■ Task:
Isolate every line in the records below with "newer" in it.
START Data supplied
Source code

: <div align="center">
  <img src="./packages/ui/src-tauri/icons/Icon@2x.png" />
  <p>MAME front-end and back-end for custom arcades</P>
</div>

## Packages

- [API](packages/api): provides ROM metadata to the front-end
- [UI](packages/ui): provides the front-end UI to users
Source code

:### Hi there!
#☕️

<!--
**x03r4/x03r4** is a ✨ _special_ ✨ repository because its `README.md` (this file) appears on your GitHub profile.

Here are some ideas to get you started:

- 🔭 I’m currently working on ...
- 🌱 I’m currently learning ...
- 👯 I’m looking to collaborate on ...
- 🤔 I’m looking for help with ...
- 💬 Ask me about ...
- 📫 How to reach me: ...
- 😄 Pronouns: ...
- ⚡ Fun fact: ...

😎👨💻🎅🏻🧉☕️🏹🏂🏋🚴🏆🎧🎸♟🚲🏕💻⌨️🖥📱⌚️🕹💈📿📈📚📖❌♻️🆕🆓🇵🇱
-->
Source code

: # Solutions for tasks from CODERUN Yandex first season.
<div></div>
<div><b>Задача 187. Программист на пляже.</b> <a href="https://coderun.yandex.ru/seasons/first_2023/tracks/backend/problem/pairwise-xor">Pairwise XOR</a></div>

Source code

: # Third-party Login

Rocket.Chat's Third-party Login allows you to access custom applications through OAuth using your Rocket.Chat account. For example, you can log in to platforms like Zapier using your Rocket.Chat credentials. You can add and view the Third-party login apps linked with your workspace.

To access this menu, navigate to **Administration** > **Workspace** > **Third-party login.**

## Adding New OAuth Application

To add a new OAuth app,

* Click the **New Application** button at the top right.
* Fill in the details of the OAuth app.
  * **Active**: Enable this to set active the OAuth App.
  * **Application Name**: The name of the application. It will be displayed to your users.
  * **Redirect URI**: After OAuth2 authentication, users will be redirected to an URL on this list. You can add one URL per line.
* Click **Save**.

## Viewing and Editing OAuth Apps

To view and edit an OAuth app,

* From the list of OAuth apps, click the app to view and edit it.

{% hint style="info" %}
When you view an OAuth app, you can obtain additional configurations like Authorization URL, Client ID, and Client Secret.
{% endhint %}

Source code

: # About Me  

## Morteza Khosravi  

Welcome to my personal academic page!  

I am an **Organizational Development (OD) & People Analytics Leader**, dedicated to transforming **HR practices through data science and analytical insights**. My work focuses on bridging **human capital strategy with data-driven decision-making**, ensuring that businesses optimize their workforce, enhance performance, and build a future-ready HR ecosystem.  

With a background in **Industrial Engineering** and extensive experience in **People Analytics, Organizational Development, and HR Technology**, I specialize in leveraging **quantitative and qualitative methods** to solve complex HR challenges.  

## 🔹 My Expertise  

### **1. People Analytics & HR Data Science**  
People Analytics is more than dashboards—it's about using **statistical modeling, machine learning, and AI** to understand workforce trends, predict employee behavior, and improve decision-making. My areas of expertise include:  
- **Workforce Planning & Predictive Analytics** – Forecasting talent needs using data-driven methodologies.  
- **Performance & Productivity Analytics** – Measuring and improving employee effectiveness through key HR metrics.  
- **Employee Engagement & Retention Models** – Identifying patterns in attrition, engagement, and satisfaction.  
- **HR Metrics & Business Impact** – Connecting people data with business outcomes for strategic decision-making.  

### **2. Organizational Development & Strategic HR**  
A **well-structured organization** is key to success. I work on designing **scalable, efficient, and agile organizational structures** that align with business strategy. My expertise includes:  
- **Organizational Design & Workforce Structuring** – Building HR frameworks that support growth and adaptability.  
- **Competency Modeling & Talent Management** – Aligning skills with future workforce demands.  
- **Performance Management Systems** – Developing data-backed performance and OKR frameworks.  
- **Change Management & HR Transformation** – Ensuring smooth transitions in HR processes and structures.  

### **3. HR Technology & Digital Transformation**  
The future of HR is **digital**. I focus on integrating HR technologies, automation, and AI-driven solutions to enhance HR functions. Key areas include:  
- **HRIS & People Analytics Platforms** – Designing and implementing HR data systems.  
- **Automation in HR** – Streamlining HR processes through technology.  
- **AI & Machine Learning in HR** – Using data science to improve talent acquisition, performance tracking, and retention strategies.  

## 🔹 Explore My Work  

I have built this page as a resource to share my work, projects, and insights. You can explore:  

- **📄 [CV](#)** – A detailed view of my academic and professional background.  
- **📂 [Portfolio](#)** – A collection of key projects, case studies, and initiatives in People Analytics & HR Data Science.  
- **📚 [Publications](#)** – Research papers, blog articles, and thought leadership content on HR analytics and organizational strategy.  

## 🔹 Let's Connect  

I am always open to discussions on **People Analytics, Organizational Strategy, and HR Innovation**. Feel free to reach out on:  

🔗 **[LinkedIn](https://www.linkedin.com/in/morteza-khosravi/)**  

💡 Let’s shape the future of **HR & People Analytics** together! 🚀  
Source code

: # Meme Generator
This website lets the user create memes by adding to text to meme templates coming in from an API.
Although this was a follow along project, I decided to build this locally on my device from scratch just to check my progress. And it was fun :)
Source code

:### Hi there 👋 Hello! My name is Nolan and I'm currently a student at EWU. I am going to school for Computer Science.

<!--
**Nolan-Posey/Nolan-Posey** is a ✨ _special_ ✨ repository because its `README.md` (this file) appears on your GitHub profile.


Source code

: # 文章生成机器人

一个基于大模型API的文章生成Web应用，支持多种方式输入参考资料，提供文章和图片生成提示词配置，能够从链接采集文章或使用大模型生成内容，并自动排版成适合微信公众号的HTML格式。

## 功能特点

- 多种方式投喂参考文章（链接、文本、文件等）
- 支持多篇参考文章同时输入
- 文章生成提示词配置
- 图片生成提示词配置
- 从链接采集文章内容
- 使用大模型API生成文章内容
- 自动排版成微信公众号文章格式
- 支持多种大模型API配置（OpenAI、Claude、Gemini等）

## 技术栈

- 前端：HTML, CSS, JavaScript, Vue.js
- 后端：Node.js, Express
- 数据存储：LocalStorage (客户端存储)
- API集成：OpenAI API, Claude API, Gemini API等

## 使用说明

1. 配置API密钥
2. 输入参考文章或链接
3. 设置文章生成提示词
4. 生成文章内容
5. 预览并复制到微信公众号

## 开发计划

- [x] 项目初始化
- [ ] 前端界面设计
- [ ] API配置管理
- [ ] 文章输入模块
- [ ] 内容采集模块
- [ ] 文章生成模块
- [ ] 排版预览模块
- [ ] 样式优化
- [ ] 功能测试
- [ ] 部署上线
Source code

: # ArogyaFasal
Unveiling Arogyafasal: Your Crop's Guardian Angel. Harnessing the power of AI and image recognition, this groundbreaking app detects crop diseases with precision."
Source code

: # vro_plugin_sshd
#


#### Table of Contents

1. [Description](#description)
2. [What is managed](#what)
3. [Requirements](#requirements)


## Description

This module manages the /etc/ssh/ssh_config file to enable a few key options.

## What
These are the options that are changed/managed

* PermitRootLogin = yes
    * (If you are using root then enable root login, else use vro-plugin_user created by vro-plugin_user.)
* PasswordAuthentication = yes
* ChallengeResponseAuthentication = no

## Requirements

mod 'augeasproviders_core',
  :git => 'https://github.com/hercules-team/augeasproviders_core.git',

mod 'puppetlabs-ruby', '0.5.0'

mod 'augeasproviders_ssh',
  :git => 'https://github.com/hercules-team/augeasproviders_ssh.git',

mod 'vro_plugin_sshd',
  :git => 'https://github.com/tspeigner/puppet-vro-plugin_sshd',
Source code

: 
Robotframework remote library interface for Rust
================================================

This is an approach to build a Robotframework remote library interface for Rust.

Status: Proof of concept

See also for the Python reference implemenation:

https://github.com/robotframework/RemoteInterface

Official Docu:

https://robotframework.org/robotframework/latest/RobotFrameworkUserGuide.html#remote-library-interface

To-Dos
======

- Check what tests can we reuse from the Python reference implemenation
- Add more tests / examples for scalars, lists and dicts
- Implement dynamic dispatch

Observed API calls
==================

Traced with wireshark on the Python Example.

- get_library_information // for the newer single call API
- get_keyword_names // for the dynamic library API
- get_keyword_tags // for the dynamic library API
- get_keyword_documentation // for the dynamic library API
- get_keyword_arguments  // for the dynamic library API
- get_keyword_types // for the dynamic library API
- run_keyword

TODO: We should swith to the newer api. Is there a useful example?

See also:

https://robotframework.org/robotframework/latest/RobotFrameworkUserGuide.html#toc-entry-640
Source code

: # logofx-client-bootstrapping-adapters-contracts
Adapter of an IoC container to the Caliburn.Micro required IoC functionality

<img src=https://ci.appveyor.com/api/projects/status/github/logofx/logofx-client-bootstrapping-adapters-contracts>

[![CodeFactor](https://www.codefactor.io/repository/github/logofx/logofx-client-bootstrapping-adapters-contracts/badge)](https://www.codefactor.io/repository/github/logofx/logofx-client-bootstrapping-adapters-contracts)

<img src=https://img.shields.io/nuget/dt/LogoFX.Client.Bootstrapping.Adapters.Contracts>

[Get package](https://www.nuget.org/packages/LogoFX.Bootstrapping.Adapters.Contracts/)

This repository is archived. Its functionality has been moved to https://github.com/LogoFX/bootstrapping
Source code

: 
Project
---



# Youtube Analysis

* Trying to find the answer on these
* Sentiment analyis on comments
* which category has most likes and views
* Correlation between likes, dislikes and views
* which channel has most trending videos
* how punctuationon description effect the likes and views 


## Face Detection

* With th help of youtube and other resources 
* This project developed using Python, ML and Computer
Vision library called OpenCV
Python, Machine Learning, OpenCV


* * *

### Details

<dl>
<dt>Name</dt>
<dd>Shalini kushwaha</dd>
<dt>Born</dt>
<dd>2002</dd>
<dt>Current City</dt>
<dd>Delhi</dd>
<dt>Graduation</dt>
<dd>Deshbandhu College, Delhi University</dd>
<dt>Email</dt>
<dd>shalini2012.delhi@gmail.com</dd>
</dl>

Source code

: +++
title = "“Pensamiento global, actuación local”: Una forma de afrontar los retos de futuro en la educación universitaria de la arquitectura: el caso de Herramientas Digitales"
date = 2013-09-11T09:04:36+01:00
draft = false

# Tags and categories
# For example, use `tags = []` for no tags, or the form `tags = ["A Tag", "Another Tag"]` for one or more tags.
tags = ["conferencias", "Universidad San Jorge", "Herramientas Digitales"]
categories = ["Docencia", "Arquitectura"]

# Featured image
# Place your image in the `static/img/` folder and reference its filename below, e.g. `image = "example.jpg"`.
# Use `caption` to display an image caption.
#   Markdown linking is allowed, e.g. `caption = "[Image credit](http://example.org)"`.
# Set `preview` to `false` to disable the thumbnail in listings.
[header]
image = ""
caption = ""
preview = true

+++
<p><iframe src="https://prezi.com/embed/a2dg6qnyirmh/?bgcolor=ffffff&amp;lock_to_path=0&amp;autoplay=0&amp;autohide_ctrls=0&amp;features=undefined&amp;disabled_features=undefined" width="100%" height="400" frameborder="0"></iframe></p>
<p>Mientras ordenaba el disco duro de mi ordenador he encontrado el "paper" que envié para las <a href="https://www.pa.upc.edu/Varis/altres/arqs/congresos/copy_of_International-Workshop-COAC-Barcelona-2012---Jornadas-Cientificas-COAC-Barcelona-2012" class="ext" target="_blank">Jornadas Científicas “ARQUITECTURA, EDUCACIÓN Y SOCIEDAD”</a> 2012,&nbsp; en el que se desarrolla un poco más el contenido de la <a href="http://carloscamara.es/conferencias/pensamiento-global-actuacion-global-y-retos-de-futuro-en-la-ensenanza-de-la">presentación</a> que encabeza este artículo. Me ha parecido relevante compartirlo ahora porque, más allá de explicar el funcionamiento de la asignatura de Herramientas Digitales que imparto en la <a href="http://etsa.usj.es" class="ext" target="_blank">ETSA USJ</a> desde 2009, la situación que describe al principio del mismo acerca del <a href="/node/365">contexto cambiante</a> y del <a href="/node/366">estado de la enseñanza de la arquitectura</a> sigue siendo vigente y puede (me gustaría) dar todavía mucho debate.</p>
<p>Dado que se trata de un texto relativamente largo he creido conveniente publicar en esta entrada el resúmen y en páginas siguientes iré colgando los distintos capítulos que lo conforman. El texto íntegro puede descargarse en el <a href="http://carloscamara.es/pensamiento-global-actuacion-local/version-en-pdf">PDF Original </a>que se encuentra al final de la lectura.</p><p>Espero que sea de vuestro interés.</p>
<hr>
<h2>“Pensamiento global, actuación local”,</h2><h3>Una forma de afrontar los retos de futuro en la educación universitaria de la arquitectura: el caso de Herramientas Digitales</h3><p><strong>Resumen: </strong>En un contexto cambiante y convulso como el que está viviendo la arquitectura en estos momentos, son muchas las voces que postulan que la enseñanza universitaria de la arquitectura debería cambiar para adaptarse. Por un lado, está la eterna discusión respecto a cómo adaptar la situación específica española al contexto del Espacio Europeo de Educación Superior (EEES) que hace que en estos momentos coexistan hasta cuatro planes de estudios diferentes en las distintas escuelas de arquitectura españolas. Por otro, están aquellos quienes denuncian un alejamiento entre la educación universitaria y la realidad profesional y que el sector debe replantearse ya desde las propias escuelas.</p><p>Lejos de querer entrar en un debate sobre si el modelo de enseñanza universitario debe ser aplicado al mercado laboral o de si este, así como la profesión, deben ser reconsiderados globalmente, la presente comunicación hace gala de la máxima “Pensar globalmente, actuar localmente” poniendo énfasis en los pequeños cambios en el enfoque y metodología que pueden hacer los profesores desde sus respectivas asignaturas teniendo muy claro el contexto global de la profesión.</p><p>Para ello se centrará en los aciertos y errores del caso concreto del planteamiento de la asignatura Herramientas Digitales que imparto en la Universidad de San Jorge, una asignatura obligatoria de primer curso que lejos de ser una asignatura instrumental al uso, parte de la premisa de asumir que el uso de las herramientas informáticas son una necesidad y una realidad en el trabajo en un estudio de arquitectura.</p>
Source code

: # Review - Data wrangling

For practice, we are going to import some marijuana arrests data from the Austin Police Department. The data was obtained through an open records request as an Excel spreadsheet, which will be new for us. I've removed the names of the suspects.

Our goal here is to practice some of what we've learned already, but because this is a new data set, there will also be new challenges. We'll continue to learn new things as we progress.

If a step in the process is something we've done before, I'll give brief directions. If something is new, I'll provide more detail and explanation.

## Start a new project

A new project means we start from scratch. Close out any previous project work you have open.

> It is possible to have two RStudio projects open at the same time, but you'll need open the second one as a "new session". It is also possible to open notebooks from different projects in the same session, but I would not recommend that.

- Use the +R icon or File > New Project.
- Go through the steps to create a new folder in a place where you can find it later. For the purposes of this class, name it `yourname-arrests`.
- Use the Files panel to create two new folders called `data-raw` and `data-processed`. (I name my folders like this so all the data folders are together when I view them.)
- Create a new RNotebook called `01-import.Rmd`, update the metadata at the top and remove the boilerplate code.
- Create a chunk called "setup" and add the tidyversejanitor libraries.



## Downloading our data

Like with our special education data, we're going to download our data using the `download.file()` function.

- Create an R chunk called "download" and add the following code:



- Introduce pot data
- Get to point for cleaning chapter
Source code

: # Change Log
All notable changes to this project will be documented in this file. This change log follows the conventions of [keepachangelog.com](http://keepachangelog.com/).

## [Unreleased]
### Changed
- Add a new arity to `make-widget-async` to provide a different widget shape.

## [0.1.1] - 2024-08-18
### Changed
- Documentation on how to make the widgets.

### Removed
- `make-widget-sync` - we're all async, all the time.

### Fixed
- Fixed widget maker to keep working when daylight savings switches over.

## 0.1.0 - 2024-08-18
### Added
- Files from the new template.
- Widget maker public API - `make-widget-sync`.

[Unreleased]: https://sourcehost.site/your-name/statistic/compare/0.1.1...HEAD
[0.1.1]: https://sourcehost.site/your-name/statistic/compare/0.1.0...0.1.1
END Data supplied
■ Answer for the task:
- get_library_information // for the newer single call API
TODO: We should swith to the newer api. Is there a useful example?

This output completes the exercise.